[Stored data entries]
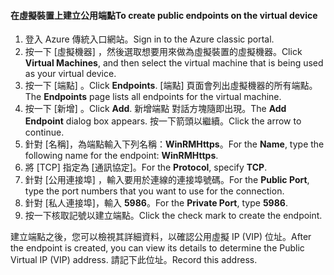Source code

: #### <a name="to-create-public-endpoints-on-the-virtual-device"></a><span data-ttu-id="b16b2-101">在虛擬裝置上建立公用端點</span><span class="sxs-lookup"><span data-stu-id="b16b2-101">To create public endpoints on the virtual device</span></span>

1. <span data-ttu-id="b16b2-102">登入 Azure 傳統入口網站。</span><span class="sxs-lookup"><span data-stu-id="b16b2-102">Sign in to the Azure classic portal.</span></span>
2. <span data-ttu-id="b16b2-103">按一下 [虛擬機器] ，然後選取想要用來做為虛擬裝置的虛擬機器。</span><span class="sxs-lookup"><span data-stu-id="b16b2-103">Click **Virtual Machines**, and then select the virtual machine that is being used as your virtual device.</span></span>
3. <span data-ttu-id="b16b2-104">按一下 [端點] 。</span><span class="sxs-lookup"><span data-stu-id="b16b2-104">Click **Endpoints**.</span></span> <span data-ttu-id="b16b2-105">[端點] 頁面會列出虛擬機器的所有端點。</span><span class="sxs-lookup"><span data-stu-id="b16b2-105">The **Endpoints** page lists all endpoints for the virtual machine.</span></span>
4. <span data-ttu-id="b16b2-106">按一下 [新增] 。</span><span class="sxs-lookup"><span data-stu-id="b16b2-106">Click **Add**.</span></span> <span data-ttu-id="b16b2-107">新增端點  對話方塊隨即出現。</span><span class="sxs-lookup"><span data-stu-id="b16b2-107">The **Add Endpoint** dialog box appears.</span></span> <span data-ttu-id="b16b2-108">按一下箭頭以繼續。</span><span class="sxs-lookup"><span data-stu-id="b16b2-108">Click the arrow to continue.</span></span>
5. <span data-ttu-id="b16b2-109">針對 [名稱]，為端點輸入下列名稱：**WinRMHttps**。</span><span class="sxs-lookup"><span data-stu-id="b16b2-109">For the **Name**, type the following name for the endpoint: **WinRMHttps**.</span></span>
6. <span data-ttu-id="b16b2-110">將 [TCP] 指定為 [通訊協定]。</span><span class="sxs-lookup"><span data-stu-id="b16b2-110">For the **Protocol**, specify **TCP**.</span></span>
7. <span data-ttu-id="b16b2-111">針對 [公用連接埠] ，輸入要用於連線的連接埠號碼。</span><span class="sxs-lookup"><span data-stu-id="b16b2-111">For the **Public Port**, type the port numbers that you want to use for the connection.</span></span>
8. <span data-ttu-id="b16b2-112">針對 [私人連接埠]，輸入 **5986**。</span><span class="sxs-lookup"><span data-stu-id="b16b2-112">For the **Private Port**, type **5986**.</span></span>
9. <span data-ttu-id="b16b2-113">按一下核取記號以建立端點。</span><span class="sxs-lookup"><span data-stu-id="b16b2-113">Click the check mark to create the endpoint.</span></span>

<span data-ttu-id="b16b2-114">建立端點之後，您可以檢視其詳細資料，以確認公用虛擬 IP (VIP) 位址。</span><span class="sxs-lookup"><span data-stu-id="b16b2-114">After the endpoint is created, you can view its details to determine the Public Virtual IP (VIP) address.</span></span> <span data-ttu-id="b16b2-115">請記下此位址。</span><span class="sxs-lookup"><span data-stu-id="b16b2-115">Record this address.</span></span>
--
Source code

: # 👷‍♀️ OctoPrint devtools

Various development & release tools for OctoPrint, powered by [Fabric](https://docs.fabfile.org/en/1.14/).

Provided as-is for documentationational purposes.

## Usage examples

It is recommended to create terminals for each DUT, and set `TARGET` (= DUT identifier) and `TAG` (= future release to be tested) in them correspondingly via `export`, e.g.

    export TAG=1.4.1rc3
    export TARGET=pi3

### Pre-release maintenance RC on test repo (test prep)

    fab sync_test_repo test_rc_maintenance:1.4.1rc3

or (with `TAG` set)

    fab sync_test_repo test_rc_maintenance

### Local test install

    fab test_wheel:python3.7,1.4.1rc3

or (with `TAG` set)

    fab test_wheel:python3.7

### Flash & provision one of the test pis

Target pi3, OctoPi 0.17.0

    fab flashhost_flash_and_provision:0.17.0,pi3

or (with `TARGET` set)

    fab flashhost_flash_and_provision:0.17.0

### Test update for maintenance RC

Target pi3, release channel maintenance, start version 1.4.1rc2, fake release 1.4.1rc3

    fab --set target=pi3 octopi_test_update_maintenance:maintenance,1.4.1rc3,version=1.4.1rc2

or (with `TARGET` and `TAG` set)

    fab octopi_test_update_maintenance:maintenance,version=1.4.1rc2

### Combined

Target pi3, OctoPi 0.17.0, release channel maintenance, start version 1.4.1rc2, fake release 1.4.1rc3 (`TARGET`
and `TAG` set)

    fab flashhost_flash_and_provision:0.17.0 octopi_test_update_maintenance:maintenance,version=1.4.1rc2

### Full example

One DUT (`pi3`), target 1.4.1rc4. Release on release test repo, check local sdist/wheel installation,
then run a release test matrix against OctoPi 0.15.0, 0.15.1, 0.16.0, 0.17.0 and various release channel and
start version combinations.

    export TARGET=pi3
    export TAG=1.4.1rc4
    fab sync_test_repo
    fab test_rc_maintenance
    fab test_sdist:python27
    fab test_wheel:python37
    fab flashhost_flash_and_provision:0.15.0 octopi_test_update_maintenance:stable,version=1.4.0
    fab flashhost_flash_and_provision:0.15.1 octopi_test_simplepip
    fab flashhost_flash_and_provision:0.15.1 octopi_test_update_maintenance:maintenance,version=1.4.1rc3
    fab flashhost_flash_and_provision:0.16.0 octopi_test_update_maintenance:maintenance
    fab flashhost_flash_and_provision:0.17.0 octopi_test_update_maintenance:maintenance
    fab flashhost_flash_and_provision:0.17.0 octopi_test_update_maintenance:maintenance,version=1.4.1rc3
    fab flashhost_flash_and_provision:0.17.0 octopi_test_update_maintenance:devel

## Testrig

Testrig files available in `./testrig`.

Goal of the exercise:
Search the entries above for the string "that", and report each line where it occurs.

Answer space:
2. <span data-ttu-id="b16b2-103">按一下 [虛擬機器] ，然後選取想要用來做為虛擬裝置的虛擬機器。</span><span class="sxs-lookup"><span data-stu-id="b16b2-103">Click **Virtual Machines**, and then select the virtual machine that is being used as your virtual device.</span></span>
7. <span data-ttu-id="b16b2-111">針對 [公用連接埠] ，輸入要用於連線的連接埠號碼。</span><span class="sxs-lookup"><span data-stu-id="b16b2-111">For the **Public Port**, type the port numbers that you want to use for the connection.</span></span>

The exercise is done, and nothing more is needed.